Aussteigerprogramm für Linksextreme

Tote Leitungen

Das Bundesamt für Verfassungsschutz unterhält ein Programm für ausstiegswillige Linksradikale. Die Nachfrage ist allerdings gering.

ein Mann mit Schal ums Gesicht lässt eine weiße Taube fliegen

Autonome möchten sich offenbar nicht vom Verfassungsschutz beraten lassen. Foto: dpa

BERLIN taz | Spätestens seit den Ausschreitungen am Rande des G-20-Gipfels grassiert in Deutschland wieder die Angst vor gewaltbereiten Linksextremisten. Gut, dass das Bundesamt für Verfassungsschutz erfolgreiche Programme gegen die Gefahr von links betreibt. So unterhält die Behörde seit 2011 ein Programm für ausstiegswillige Linksextremisten. Wer genug hat vom revolutionären Kampf kann sich telefonisch beim Verfassungsschutz melden und wird beim Ausstieg unterstützt – oder besser „würde unterstützt“.

Denn besonders erfolgreich ist das Programm nicht. Der taz liegt die Antwort der Bundesregierung auf eine Anfrage der Linksfraktion im Bundestag vor, die eine eher maue Bilanz ausweist. Lediglich 28 Kontaktversuche gab es zwischen 2014 und Mitte 2017. Im selben Zeitraum gab es sechs Folgegespräche. Im gesamten Jahr 2016 verzeichnete das Programm gerade einmal sieben Anrufe – das sind durchschnittlich knapp 0,6 Kontakte im Monat.
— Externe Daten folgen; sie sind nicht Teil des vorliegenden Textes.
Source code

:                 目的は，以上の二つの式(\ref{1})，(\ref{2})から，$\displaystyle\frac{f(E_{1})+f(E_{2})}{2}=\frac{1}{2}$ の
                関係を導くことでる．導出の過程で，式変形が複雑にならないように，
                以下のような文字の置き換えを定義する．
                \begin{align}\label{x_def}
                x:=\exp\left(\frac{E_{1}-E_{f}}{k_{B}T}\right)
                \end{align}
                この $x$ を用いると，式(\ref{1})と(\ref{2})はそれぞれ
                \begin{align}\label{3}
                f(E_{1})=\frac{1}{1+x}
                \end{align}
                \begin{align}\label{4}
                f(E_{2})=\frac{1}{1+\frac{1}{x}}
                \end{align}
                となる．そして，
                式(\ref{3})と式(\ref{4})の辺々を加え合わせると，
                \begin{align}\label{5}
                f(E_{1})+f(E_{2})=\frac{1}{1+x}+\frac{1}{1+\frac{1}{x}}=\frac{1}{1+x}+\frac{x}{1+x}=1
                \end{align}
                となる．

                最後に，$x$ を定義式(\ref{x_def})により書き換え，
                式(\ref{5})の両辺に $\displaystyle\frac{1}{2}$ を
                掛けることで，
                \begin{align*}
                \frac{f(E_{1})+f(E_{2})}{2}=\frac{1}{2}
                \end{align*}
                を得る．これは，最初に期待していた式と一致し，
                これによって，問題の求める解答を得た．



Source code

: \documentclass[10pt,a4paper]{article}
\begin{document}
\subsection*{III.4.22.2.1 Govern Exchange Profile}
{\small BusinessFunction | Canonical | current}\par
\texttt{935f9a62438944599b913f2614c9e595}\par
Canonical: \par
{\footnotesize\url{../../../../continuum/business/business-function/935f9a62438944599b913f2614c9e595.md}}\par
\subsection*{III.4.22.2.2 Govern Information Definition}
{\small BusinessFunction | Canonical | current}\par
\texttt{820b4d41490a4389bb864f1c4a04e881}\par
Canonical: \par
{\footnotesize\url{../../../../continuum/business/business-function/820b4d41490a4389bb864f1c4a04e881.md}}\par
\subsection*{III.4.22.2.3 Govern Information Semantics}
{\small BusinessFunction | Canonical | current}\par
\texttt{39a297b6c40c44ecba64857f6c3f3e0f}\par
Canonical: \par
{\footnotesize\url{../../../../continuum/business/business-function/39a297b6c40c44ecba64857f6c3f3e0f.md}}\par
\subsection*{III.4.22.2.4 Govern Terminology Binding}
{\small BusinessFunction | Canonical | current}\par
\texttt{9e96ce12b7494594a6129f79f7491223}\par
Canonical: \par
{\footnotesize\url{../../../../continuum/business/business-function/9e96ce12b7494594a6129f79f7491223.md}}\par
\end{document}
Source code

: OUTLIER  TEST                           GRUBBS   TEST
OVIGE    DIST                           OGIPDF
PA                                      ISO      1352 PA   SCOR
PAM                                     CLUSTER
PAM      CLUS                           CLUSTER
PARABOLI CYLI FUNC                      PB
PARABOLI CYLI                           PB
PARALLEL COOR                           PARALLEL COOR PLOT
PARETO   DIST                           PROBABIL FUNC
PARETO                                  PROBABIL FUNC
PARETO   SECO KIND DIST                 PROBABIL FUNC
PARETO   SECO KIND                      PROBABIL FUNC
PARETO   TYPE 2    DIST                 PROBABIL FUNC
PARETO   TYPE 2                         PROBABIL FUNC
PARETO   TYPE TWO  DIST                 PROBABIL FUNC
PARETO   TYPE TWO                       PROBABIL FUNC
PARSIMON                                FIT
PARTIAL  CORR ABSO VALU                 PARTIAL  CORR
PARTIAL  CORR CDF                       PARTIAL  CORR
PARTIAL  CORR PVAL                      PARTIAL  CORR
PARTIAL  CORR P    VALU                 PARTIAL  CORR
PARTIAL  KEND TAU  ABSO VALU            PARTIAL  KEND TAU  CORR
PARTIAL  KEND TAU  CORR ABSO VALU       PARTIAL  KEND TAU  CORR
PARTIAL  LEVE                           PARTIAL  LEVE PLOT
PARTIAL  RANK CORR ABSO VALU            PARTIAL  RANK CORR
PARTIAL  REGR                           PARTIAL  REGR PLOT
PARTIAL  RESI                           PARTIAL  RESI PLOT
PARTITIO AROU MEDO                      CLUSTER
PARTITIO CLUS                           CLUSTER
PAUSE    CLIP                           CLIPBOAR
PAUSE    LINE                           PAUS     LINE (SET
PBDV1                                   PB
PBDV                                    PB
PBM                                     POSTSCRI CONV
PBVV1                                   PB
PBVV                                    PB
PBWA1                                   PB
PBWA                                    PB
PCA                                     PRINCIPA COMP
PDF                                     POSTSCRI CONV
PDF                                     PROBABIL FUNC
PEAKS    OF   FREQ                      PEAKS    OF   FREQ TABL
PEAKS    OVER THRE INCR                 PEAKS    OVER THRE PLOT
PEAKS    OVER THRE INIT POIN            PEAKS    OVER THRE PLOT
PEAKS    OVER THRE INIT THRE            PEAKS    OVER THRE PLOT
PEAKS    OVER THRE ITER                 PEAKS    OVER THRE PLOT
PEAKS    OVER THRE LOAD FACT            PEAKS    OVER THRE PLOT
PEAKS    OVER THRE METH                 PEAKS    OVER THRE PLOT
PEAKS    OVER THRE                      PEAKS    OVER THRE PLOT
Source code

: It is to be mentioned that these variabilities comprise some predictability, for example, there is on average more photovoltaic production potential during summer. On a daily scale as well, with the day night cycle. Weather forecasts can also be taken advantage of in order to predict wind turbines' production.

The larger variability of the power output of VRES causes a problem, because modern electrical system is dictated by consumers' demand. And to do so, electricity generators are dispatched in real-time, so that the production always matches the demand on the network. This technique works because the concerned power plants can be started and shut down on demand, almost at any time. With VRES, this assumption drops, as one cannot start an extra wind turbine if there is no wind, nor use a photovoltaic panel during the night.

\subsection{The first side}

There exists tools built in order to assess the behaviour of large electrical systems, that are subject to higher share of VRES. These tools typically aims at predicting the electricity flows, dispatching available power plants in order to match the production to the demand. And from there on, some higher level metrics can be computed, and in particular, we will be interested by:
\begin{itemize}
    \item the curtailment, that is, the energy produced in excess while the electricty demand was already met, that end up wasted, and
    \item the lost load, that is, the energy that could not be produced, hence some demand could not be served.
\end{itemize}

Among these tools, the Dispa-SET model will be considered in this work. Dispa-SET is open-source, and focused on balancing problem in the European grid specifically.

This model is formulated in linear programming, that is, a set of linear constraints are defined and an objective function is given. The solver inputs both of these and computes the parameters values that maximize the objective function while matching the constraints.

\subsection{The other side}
Viel Freizeit also für die Berater. Ob es dem Programm letztendlich gelungen sei, Betroffene die Trennung von der linken Szene zu ermöglichen lässt die Bundesregierung offen. Es lägen „keine Erkenntnisse vor, in welchen Fällen der Kontakt zum Bundesamt für Verfassungsschutz zu einem dauerhaften Ausstieg geführt hat.“

Entsprechend süffisant kommentiert die Innenpolitische Sprecherin der Linken im Bundestag, Ulla Jelpke, die Bilanz des Programms. „Aus Arbeitnehmersicht ist die Bilanz überaus positiv. Die Arbeitsbelastung in diesem Job ist ja überschaubar.“ Der Verfassungsschutz bewerbe sich hiermit um einen Preis für das überflüssigste Programm Deutschlands.

Bei den wenigen Ausstiegswilligen standen übrigens nicht politische Differenzen im Vordergrund. „Sofern Gründe (…) angegeben wurden, waren es psychische und soziale Probleme“, heißt es in der Antwort der Bundesregierung.